Segment Open

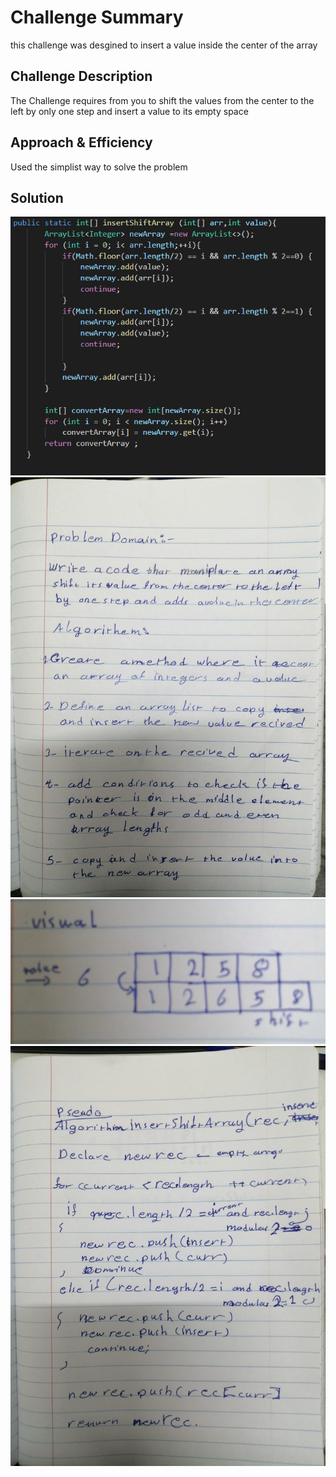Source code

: # Challenge Summary
this challenge was desgined to insert a value inside the center of the array 

## Challenge Description
The Challenge requires from you to shift the values from the center to the left by only one step and insert a value to its empty space

## Approach & Efficiency
Used the simplist way to solve the problem

## Solution

![array reversed solution](https://github.com/anassawalha95/data-structures-and-algorithms/blob/main/challenges/assests/insertShiftArray.png?raw=true)
![array reversed solution](https://github.com/anassawalha95/data-structures-and-algorithms/blob/main/challenges/assests/insertShiftArray1.jpg?raw=true)
![array reversed solution](https://github.com/anassawalha95/data-structures-and-algorithms/blob/main/challenges/assests/insertShiftArray2.png?raw=true)
![array reversed solution](https://github.com/anassawalha95/data-structures-and-algorithms/blob/main/challenges/assests/insertShiftArray3.png?raw=true)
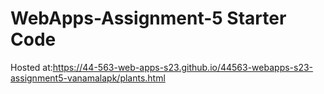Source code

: # WebApps-Assignment-5 Starter Code
Hosted at:https://44-563-web-apps-s23.github.io/44563-webapps-s23-assignment5-vanamalapk/plants.html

Segment Closed

> Instructions to follow
Print the material again word for word. Please drop every picture.

> Answer box
Source code

: # Challenge Summary
this challenge was desgined to insert a value inside the center of the array 

## Challenge Description
The Challenge requires from you to shift the values from the center to the left by only one step and insert a value to its empty space

## Approach & Efficiency
Used the simplist way to solve the problem

## Solution

![array reversed solution](https://github.com/anassawalha95/data-structures-and-algorithms/blob/main/challenges/assests/insertShiftArray.png?raw=true)
![array reversed solution](https://github.com/anassawalha95/data-structures-and-algorithms/blob/main/challenges/assests/insertShiftArray1.jpg?raw=true)
![array reversed solution](https://github.com/anassawalha95/data-structures-and-algorithms/blob/main/challenges/assests/insertShiftArray2.png?raw=true)
![array reversed solution](https://github.com/anassawalha95/data-structures-and-algorithms/blob/main/challenges/assests/insertShiftArray3.png?raw=true)
Source code

: # WebApps-Assignment-5 Starter Code
Hosted at:https://44-563-web-apps-s23.github.io/44563-webapps-s23-assignment5-vanamalapk/plants.html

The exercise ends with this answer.